RUSSIA. Troppa NATO ai nostri confini

94

La situazione sul confine tra la Federazione Russa e la Bielorussia e la Nato rimane tesa, poiché l’Alleanza atlantica continua ad aumentare la sua presenza militare in quel paese, ha detto il il ministro degli Esteri russo Sergei Shoigu, assicurando che i militari russi danno priorità alla sicurezza dello Stato dell’Unione.

«La situazione ai confini occidentali dello Stato dell’Unione rimane preoccupante, mentre la Nato continua ad espandere la sua presenza in avanti», ha detto Shoigu all’esercito russo e bielorusso. «Alla luce della situazione militare e politica emergente nella regione, e delle nuove sfide e minacce, principalmente legate al terrorismo internazionale, il ministero della Difesa russo vede la garanzia della sicurezza militare dello Stato dell’Unione come un compito prioritario», ha aggiunto Shoigu, sottolineando l’intensità delle esercitazioni militari della Nato.

Il ministro della Difesa bielorusso Viktor Khrenin ha osservato che i Paesi confinanti con la Bielorussia stanno incrementando la loro partecipazione alle esercitazioni militari della Nato, e che anche la presenza dell’esercito statunitense sta crescendo. «Negli ultimi anni, il gruppo di rotazione della Nato nei Paesi confinanti con la Bielorussia è aumentato di oltre 17 volte, raggiungendo i 10.000 militari», ha ricordato Khrenin.
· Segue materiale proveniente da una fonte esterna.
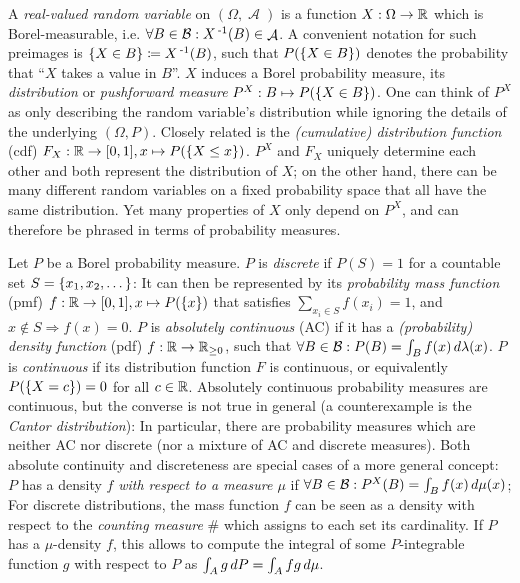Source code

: \documentclass[a4paper,DIV=11,abstracton,twoside=semi]{scrreprt}
\DeclareMathOperator{\A}{\mathcal{A}}
\newcommand{\Rp}{\mathbb{R}_{\geq 0}}
\newcommand{\B}{\mathcal{B}}
\theoremstyle{definition}
\begin{document}
    A \emph{real-valued random variable} on $(\Omega, \A)$ is a function $X: \Omega \to \mathbb{R}$ which is Borel-measurable, i.e. $\forall B \in \B: X\inv(B) \in \A$. 
    A convenient notation for such preimages is $\{X \in B\} \coloneqq X\operatorname{^{-1}}(B)$, such that $P(\{X \in B\})$ denotes the probability that “$X$ takes a value in $B$”.
    $X$ induces a Borel probability measure, its \emph{distribution} or \emph{pushforward measure} $P^X: B \mapsto P(\{X \in B\})$. One can think of $P^X$ as only describing the random variable's distribution while ignoring the details of the underlying $(\Omega, P)$.
    Closely related is the \emph{(cumulative) distribution function} (cdf) $F_X: \mathbb{R} \to [0, 1], x \mapsto P(\{X \leq x\})$.
    $P^X$ and $F_X$ uniquely determine each other and both represent the distribution of $X$; on the other hand, there can be many different random variables on a fixed probability space that all have the same distribution.
    Yet many properties of $X$ only depend on $P^X$, and can therefore be phrased in terms of probability measures.
    \cite[Sections 14, 20]{bib:billingsleyProbabilityAndMeasure}
    
    Let $P$ be a Borel probability measure.
    $P$ is \emph{discrete} if $P(S) = 1$ for a countable set $S = \{x_1, x_2, \dots\}$: It can then be represented by its \emph{probability mass function} (pmf) $f: \mathbb{R} \to [0, 1], x \mapsto P(\{x\})$ that satisfies $\sum_{x_i \in S} f(x_i) = 1$, and $x \notin S \Rightarrow f(x) = 0$.
    $P$ is \emph{absolutely continuous} (AC) if it has a \emph{(probability) density function} (pdf) $f: \R \to \Rp$, such that $\forall B \in \B: P(B) = \lintegral{B}{f(x)}{\lambda(x)}$.
    $P$ is \emph{continuous} if its distribution function $F$ is continuous, or equivalently $P(\{X = c\}) = 0$ for all $c \in \mathbb{R}$.
    Absolutely continuous probability measures are continuous, but the converse is not true in general (a counterexample is the \emph{Cantor distribution}): In particular, there are probability measures which are neither AC nor discrete (nor a mixture of AC and discrete measures).
    Both absolute continuity and discreteness are special cases of a more general concept: $P$ has a density $f$ \emph{with respect to a measure $\mu$} if $\forall B \in \B: P^X(B) = \lintegral{B}{f(x)}{\mu(x)}$; For discrete distributions, the mass function $f$ can be seen as a density with respect to the \emph{counting measure} $\#$ which assigns to each set its cardinality.
    If $P$ has a $\mu$-density $f$, this allows to compute the integral of some $P$-integrable function $g$ with respect to $P$ as $\int_{A} g \, dP = \int_{A} f g \, d\mu$. 
    \cite[Sections 16, 20, 31]{bib:billingsleyProbabilityAndMeasure}
    
\end{document}
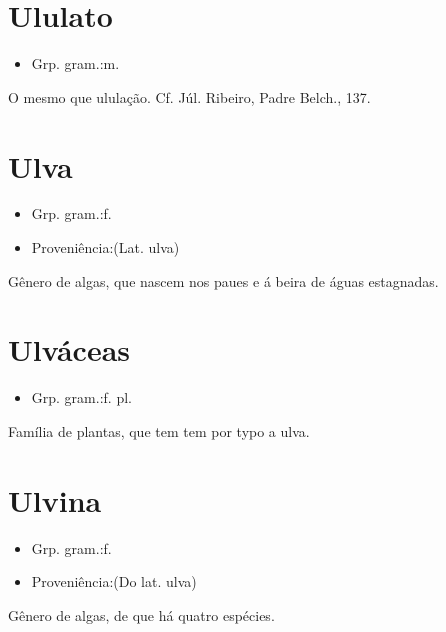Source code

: \documentclass{article}
\begin{document}
\section{Ululato}
\begin{itemize}
\item {Grp. gram.:m.}
\end{itemize}
O mesmo que \textunderscore ululação\textunderscore . Cf. Júl. Ribeiro, \textunderscore Padre Belch.\textunderscore , 137.
\section{Ulva}
\begin{itemize}
\item {Grp. gram.:f.}
\end{itemize}
\begin{itemize}
\item {Proveniência:(Lat. \textunderscore ulva\textunderscore )}
\end{itemize}
Gênero de algas, que nascem nos paues e á beira de águas estagnadas.
\section{Ulváceas}
\begin{itemize}
\item {Grp. gram.:f. pl.}
\end{itemize}
Família de plantas, que tem tem por typo a ulva.
\section{Ulvina}
\begin{itemize}
\item {Grp. gram.:f.}
\end{itemize}
\begin{itemize}
\item {Proveniência:(Do lat. \textunderscore ulva\textunderscore )}
\end{itemize}
Gênero de algas, de que há quatro espécies.
\end{document}
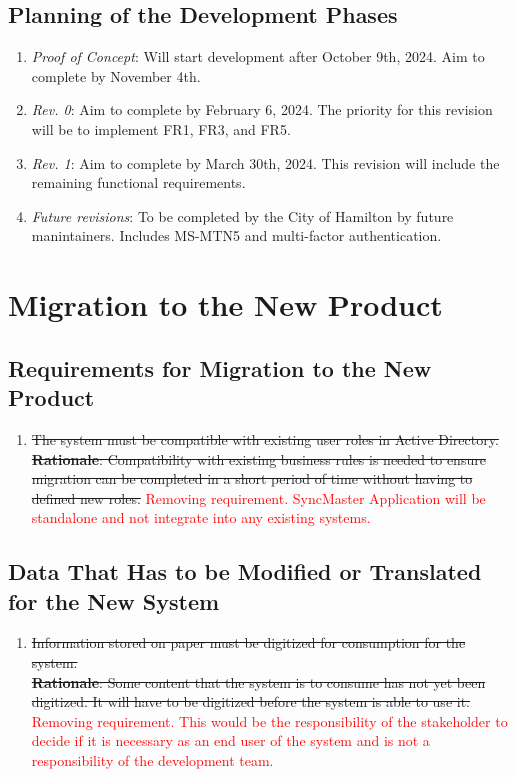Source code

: \documentclass[12pt]{article}
\begin{document}
\subsection{Planning of the Development Phases}
\begin{enumerate}
  \item \textit{Proof of Concept}: Will start development after
    October 9th, 2024. Aim to complete by November 4th.
  \item \textit{Rev. 0}: Aim to complete by February 6, 2024. The
    priority for this revision will be to implement FR1, FR3, and FR5.
  \item \textit{Rev. 1}: Aim to complete by March 30th, 2024. This
    revision will include the remaining functional requirements.
  \item \textit{Future revisions}: To be completed by the City of
    Hamilton by future manintainers. Includes MS-MTN5
    and multi-factor authentication.
\end{enumerate}

\section{Migration to the New Product}
\subsection{Requirements for Migration to the New Product}
\begin{enumerate} [{MI-NP}1.]
  \item \sout{The system must be compatible with existing user roles in Active
      Directory.\\
      \textbf{Rationale}: Compatibility with existing business rules is needed
      to ensure migration can be completed in a short period of time without
    having to defined new roles.}
    \textcolor{red}{Removing requirement. SyncMaster Application will
    be standalone and not integrate into any existing systems.}
\end{enumerate}

\subsection{Data That Has to be Modified or Translated for the New System}
\begin{enumerate} [{MI-TR}1.]
  \item \sout{Information stored on paper must be digitized for
      consumption for the
      system.\\
      \textbf{Rationale}: Some content that the system is to consume has not yet
      been digitized. It will have to be digitized before the system is able to
    use it.}
    \textcolor{red}{Removing requirement. This would be the
      responsibility of the stakeholder to decide if it is necessary as
      an end user of the system and is not a responsibility of the
    development team.}
\end{enumerate}
\end{document}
La fallita rivoluzione in Bielorussia, messa in scena con il sostegno occidentale, avrebbe dovuto perturbare l’integrazione all’interno dell’Unione e incidere sulle relazioni del Paese con la Russia, ha detto martedì il ministro degli Esteri russo Sergei Shoigu.

«Proprio di recente è stato fatto un tentativo di mettere in scena un colpo di stato nella Repubblica di Bielorussia, con il sostegno politico e finanziario dell’Occidente. Tra l’altro, questo è stato fatto per interrompere il processo di integrazione all’interno dello Stato dell’Unione e per seminare discordia nelle relazioni russo-belorusse», ha detto Shoigu ai ministeri della Difesa di Russia e Bielorussia.

Shoigu ha osservato che lui e il suo omologo bielorusso, Viktor Khrenin, «hanno condannato risolutamente queste azioni», definendo le interferenze come inammissibili.

Il ministro della Difesa russo ha espresso la convinzione che gli Stati Uniti stiano intenzionalmente istigando tensioni in diversi Paesi, utilizzando la tecnologia della “rivoluzione dei colori”: «La Repubblica di Bielorussia è stata e rimane il nostro vicino più vicino, un alleato affidabile e un partner strategico. Questo è particolarmente importante in mezzo alla continua instabilità globale», ha detto Shoigu.